- Opening Delimiter -

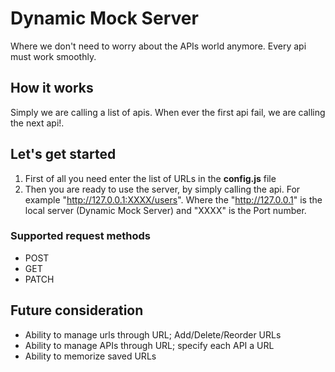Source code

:# Dynamic Mock Server

Where we don't need to worry about the APIs world anymore. Every api must work smoothly.

## How it works

Simply we are calling a list of apis. When ever the first api fail, we are calling the next api!.

## Let's get started

1. First of all you need enter the list of URLs in the <b>config.js</b> file
2. Then you are ready to use the server, by simply calling the api. For example "http://127.0.0.1:XXXX/users". Where the "http://127.0.0.1" is the local server (Dynamic Mock Server) and "XXXX" is the Port number.

### Supported request methods

- POST
- GET
- PATCH

## Future consideration

- Ability to manage urls through URL; Add/Delete/Reorder URLs
- Ability to manage APIs through URL; specify each API a URL
- Ability to memorize saved URLs
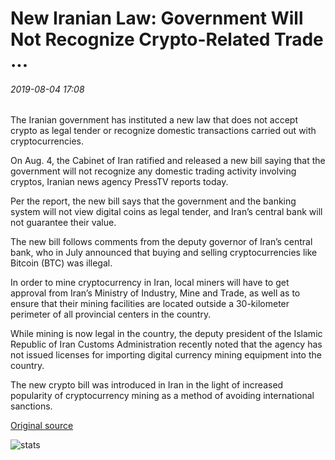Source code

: # New Iranian Law: Government Will Not Recognize Crypto-Related Trade ...

###### 2019-08-04 17:08

The Iranian government has instituted a new law that does not accept crypto as legal tender or recognize domestic transactions carried out with cryptocurrencies.

On Aug. 4, the Cabinet of Iran ratified and released a new bill saying that the government will not recognize any domestic trading activity involving cryptos, Iranian news agency PressTV reports today.

Per the report, the new bill says that the government and the banking system will not view digital coins as legal tender, and Iran’s central bank will not guarantee their value.

The new bill follows comments from the deputy governor of Iran’s central bank, who in July announced that buying and selling cryptocurrencies like Bitcoin (BTC) was illegal.

In order to mine cryptocurrency in Iran, local miners will have to get approval from Iran’s Ministry of Industry, Mine and Trade, as well as to ensure that their mining facilities are located outside a 30-kilometer perimeter of all provincial centers in the country.

While mining is now legal in the country, the deputy president of the Islamic Republic of Iran Customs Administration recently noted that the agency has not issued licenses for importing digital currency mining equipment into the country.

The new crypto bill was introduced in Iran in the light of increased popularity of cryptocurrency mining as a method of avoiding international sanctions.

[Original source](https://cointelegraph.com/news/new-iranian-law-government-will-not-recognize-crypto-related-trade)

![stats](https://c.statcounter.com/11760860/0/a89fa40b/1/ "stats")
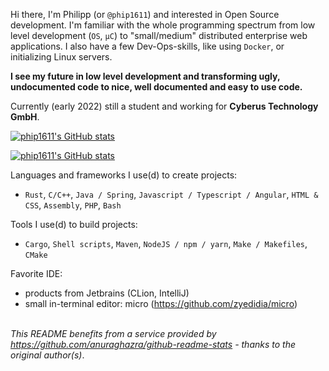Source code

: Hi there,
I'm Philipp (or `@phip1611`) and interested in Open Source development. I'm familiar with
the whole programming spectrum from low level development (`OS`, `µC`)
to "small/medium" distributed enterprise web applications. 
I also have a few Dev-Ops-skills, like using `Docker`, or initializing Linux servers.

**I see my future in low level development and transforming ugly, undocumented code to 
nice, well documented and easy to use code.** 

Currently (early 2022) still a student and working for **Cyberus Technology GmbH**.

[![phip1611's GitHub stats](https://github-readme-stats.vercel.app/api?username=phip1611&show_icons=true&count_private=true&theme=slateorange)](https://github.com/anuraghazra/github-readme-stats "My Github stats")


[![phip1611's GitHub stats](https://github-readme-stats.vercel.app/api/top-langs/?username=phip1611&theme=slateorange&layout=compact)](https://github.com/anuraghazra/github-readme-stats "My Github stats")

Languages and frameworks I use(d) to create projects:
- `Rust`, `C/C++`, `Java / Spring`, `Javascript / Typescript / Angular`, `HTML & CSS`, `Assembly`, `PHP`, `Bash` 

Tools I use(d) to build projects:
- `Cargo`, `Shell scripts`, `Maven`, `NodeJS / npm / yarn`, `Make / Makefiles`, `CMake`

Favorite IDE:
- products from Jetbrains (CLion, IntelliJ)
- small in-terminal editor: micro (https://github.com/zyedidia/micro)


\
*This README benefits from a service provided by https://github.com/anuraghazra/github-readme-stats - thanks to the original author(s)*.
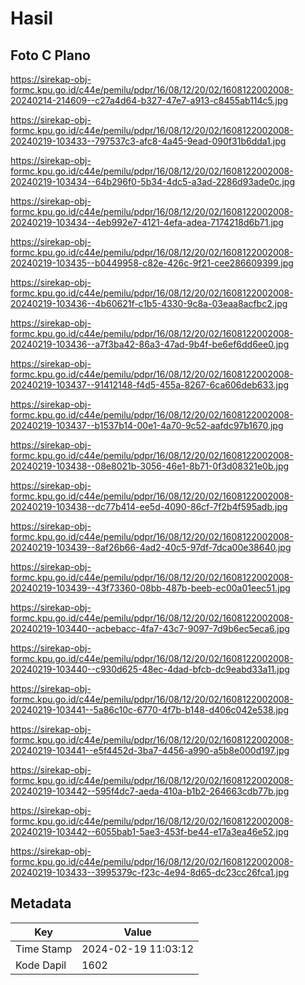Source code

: # Hasil

## Foto C Plano

https://sirekap-obj-formc.kpu.go.id/c44e/pemilu/pdpr/16/08/12/20/02/1608122002008-20240214-214609--c27a4d64-b327-47e7-a913-c8455ab114c5.jpg

https://sirekap-obj-formc.kpu.go.id/c44e/pemilu/pdpr/16/08/12/20/02/1608122002008-20240219-103433--797537c3-afc8-4a45-9ead-090f31b6dda1.jpg

https://sirekap-obj-formc.kpu.go.id/c44e/pemilu/pdpr/16/08/12/20/02/1608122002008-20240219-103434--64b296f0-5b34-4dc5-a3ad-2286d93ade0c.jpg

https://sirekap-obj-formc.kpu.go.id/c44e/pemilu/pdpr/16/08/12/20/02/1608122002008-20240219-103434--4eb992e7-4121-4efa-adea-7174218d6b71.jpg

https://sirekap-obj-formc.kpu.go.id/c44e/pemilu/pdpr/16/08/12/20/02/1608122002008-20240219-103435--b0449958-c82e-426c-9f21-cee286609399.jpg

https://sirekap-obj-formc.kpu.go.id/c44e/pemilu/pdpr/16/08/12/20/02/1608122002008-20240219-103436--4b60621f-c1b5-4330-9c8a-03eaa8acfbc2.jpg

https://sirekap-obj-formc.kpu.go.id/c44e/pemilu/pdpr/16/08/12/20/02/1608122002008-20240219-103436--a7f3ba42-86a3-47ad-9b4f-be6ef6dd6ee0.jpg

https://sirekap-obj-formc.kpu.go.id/c44e/pemilu/pdpr/16/08/12/20/02/1608122002008-20240219-103437--91412148-f4d5-455a-8267-6ca606deb633.jpg

https://sirekap-obj-formc.kpu.go.id/c44e/pemilu/pdpr/16/08/12/20/02/1608122002008-20240219-103437--b1537b14-00e1-4a70-9c52-aafdc97b1670.jpg

https://sirekap-obj-formc.kpu.go.id/c44e/pemilu/pdpr/16/08/12/20/02/1608122002008-20240219-103438--08e8021b-3056-46e1-8b71-0f3d08321e0b.jpg

https://sirekap-obj-formc.kpu.go.id/c44e/pemilu/pdpr/16/08/12/20/02/1608122002008-20240219-103438--dc77b414-ee5d-4090-86cf-7f2b4f595adb.jpg

https://sirekap-obj-formc.kpu.go.id/c44e/pemilu/pdpr/16/08/12/20/02/1608122002008-20240219-103439--8af26b66-4ad2-40c5-97df-7dca00e38640.jpg

https://sirekap-obj-formc.kpu.go.id/c44e/pemilu/pdpr/16/08/12/20/02/1608122002008-20240219-103439--43f73360-08bb-487b-beeb-ec00a01eec51.jpg

https://sirekap-obj-formc.kpu.go.id/c44e/pemilu/pdpr/16/08/12/20/02/1608122002008-20240219-103440--acbebacc-4fa7-43c7-9097-7d9b6ec5eca6.jpg

https://sirekap-obj-formc.kpu.go.id/c44e/pemilu/pdpr/16/08/12/20/02/1608122002008-20240219-103440--c930d625-48ec-4dad-bfcb-dc9eabd33a11.jpg

https://sirekap-obj-formc.kpu.go.id/c44e/pemilu/pdpr/16/08/12/20/02/1608122002008-20240219-103441--5a86c10c-6770-4f7b-b148-d406c042e538.jpg

https://sirekap-obj-formc.kpu.go.id/c44e/pemilu/pdpr/16/08/12/20/02/1608122002008-20240219-103441--e5f4452d-3ba7-4456-a990-a5b8e000d197.jpg

https://sirekap-obj-formc.kpu.go.id/c44e/pemilu/pdpr/16/08/12/20/02/1608122002008-20240219-103442--595f4dc7-aeda-410a-b1b2-264663cdb77b.jpg

https://sirekap-obj-formc.kpu.go.id/c44e/pemilu/pdpr/16/08/12/20/02/1608122002008-20240219-103442--6055bab1-5ae3-453f-be44-e17a3ea46e52.jpg

https://sirekap-obj-formc.kpu.go.id/c44e/pemilu/pdpr/16/08/12/20/02/1608122002008-20240219-103433--3995379c-f23c-4e94-8d65-dc23cc26fca1.jpg


## Metadata

| Key        | Value               |
| ---------- | ------------------- |
| Time Stamp | 2024-02-19 11:03:12 |
| Kode Dapil | 1602                |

- Closing Delimiter -

**YOUR GOAL**
Once you find the line with "Where we don't" in the entries above, output it and each line after it up to and including the line with "## Let's get started", and nothing else.

**RESPONSE**
Where we don't need to worry about the APIs world anymore. Every api must work smoothly.

## How it works

Simply we are calling a list of apis. When ever the first api fail, we are calling the next api!.

## Let's get started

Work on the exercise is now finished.